### Instructions to follow
The answer must be every line of the records in which the string "your" appears.

### Provided records

§

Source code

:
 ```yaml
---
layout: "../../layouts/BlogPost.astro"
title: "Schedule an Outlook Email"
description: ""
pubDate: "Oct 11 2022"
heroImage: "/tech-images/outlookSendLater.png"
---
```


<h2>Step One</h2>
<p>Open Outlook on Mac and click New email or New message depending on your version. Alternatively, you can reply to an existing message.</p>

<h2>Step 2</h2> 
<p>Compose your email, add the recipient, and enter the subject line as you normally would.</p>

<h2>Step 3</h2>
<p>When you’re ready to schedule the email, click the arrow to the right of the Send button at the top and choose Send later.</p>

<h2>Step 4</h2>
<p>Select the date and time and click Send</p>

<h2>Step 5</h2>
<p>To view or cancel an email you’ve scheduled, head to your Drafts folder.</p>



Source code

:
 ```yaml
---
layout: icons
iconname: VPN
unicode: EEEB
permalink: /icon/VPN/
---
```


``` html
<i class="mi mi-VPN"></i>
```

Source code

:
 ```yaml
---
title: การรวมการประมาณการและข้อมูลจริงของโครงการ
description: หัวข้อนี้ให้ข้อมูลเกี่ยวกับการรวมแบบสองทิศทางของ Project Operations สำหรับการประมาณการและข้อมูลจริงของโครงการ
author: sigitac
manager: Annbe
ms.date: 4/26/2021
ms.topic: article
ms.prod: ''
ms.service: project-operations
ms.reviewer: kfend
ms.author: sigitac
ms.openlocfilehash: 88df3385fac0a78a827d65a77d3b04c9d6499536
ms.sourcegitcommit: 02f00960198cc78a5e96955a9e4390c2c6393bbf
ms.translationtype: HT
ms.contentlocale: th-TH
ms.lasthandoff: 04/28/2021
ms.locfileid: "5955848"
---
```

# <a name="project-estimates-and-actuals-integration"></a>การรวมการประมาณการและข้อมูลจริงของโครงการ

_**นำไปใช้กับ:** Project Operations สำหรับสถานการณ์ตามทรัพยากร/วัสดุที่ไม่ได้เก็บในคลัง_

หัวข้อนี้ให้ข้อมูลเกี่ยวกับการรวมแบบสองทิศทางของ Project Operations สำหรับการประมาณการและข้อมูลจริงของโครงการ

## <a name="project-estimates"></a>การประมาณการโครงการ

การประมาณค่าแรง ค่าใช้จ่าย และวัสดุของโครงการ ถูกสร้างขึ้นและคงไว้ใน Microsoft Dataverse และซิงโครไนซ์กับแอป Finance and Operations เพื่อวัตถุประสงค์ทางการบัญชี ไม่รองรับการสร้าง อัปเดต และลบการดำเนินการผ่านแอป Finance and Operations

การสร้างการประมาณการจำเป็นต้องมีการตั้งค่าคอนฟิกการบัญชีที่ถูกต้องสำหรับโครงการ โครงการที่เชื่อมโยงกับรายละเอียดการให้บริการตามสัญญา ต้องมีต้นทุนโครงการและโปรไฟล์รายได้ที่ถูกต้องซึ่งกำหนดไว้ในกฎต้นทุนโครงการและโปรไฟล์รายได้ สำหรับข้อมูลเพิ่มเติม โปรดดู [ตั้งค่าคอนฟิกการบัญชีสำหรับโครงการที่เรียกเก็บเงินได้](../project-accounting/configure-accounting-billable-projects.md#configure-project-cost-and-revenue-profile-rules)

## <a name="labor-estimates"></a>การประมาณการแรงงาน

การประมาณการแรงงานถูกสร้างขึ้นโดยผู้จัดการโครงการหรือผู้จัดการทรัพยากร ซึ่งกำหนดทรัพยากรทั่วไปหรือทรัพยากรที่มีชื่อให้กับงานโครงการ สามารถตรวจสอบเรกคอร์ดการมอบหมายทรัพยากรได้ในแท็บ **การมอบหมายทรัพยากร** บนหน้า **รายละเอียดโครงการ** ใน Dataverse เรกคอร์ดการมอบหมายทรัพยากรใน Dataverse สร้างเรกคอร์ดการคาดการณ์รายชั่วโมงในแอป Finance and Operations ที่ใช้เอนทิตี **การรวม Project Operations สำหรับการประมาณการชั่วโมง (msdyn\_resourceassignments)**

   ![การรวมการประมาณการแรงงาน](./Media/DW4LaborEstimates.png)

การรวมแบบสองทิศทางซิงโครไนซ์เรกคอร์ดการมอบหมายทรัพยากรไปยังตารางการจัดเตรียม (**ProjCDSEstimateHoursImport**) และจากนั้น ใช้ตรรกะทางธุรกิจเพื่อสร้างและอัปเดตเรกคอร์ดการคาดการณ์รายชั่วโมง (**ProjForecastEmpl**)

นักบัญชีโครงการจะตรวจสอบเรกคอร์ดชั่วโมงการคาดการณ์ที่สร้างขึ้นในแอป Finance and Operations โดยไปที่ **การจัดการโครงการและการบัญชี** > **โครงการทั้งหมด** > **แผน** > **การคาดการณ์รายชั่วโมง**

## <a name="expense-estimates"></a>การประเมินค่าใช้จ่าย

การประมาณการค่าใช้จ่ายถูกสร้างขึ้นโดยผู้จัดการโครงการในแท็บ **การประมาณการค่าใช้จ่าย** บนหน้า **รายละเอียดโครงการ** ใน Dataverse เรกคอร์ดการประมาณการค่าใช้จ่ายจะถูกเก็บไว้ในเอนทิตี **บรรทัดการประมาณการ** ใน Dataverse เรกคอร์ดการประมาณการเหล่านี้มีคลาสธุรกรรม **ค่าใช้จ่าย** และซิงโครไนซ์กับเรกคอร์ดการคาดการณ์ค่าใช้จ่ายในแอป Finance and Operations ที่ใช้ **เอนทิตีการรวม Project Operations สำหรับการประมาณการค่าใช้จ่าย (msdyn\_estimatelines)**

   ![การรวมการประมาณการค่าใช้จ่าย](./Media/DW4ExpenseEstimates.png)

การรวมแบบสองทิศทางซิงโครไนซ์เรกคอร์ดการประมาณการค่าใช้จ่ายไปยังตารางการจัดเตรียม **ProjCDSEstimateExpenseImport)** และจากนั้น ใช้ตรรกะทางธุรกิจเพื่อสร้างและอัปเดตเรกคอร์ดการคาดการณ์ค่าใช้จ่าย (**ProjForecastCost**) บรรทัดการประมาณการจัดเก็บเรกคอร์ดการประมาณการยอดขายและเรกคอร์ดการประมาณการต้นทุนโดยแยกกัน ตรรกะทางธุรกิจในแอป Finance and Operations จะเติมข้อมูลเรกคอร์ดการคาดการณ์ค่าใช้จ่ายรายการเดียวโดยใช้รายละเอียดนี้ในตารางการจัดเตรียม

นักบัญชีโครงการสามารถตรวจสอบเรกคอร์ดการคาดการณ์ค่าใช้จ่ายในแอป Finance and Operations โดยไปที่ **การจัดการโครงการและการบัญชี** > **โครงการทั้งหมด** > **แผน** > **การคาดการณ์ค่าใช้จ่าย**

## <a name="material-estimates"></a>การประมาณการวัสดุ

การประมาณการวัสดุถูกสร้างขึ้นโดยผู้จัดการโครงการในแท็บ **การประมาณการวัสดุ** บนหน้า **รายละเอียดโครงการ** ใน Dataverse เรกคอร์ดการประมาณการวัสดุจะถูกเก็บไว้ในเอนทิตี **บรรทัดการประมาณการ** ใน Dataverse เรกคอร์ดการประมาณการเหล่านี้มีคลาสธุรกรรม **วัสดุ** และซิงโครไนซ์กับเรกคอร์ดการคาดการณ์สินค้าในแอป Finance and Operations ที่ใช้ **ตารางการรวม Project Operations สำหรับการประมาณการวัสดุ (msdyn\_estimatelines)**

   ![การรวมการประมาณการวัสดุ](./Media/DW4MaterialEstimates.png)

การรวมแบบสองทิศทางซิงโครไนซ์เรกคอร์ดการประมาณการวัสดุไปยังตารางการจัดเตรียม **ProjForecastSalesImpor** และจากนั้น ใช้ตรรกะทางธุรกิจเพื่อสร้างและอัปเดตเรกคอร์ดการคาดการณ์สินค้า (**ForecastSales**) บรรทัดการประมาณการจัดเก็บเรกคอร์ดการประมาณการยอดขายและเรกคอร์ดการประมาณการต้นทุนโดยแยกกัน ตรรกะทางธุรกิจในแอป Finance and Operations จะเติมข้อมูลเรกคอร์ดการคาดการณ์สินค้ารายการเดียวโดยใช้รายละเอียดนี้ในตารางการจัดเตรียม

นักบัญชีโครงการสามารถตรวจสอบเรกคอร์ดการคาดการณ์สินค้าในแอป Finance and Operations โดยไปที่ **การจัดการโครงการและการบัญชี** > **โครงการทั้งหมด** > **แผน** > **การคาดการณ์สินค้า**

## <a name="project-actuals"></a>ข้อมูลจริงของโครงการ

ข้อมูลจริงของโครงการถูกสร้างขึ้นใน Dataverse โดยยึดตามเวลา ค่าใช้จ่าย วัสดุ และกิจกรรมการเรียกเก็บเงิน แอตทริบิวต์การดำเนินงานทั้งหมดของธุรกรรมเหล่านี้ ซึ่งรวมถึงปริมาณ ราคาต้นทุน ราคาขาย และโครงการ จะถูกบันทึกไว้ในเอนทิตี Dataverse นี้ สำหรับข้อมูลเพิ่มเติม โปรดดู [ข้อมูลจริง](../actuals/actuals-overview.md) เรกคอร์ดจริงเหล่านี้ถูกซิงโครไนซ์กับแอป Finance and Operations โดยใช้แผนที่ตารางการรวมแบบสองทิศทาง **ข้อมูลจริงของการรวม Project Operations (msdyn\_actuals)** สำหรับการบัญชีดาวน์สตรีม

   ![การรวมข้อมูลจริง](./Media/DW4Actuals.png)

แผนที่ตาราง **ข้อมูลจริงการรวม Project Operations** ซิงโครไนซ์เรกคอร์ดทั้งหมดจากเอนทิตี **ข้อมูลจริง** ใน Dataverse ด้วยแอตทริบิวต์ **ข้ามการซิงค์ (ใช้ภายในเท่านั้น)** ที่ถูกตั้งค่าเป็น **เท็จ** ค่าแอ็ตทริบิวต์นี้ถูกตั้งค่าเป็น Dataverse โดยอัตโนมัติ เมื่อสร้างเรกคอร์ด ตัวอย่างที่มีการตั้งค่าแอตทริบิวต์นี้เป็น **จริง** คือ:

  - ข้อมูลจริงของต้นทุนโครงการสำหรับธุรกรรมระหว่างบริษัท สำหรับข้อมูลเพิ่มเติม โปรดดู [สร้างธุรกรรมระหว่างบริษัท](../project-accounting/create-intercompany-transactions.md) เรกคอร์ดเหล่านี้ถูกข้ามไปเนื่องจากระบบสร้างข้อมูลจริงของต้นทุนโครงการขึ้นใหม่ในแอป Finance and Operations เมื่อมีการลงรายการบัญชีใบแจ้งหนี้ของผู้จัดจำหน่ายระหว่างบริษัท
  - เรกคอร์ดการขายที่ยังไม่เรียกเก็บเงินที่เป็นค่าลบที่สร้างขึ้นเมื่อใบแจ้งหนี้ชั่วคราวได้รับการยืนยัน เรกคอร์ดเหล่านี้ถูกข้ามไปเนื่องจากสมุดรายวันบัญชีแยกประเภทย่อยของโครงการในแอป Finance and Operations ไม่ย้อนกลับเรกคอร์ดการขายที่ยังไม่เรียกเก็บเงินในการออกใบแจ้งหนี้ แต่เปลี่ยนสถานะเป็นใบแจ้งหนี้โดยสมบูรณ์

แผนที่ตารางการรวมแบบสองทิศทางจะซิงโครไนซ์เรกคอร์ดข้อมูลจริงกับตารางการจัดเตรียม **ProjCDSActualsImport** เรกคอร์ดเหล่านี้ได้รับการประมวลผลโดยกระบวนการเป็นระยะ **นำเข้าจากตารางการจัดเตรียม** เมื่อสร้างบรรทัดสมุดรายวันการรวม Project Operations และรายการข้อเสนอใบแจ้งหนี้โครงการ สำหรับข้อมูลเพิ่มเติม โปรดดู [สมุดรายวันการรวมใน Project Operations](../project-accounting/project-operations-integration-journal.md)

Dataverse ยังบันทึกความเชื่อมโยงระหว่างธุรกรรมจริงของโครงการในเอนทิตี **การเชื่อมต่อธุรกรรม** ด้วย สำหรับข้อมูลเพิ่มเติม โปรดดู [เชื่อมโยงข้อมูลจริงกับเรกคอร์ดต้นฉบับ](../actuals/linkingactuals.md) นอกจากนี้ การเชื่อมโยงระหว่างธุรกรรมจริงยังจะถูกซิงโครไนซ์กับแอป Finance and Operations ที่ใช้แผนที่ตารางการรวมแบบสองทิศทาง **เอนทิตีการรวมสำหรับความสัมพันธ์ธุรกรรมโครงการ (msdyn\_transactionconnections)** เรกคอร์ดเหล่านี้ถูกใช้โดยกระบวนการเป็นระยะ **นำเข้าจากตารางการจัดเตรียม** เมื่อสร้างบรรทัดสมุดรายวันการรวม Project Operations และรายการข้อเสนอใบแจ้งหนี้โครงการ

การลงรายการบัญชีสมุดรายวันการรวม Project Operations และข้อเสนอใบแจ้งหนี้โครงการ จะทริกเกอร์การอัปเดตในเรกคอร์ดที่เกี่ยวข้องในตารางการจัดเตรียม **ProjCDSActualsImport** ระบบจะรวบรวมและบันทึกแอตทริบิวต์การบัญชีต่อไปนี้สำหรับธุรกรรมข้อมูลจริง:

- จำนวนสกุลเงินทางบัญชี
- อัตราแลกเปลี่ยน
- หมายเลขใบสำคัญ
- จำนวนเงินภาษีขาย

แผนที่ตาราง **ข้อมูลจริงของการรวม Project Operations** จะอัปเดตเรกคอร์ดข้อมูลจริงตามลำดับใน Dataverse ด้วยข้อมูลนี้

§

### Output for this exercise
<p>Open Outlook on Mac and click New email or New message depending on your version. Alternatively, you can reply to an existing message.</p>
<p>Compose your email, add the recipient, and enter the subject line as you normally would.</p>
<p>To view or cancel an email you’ve scheduled, head to your Drafts folder.</p>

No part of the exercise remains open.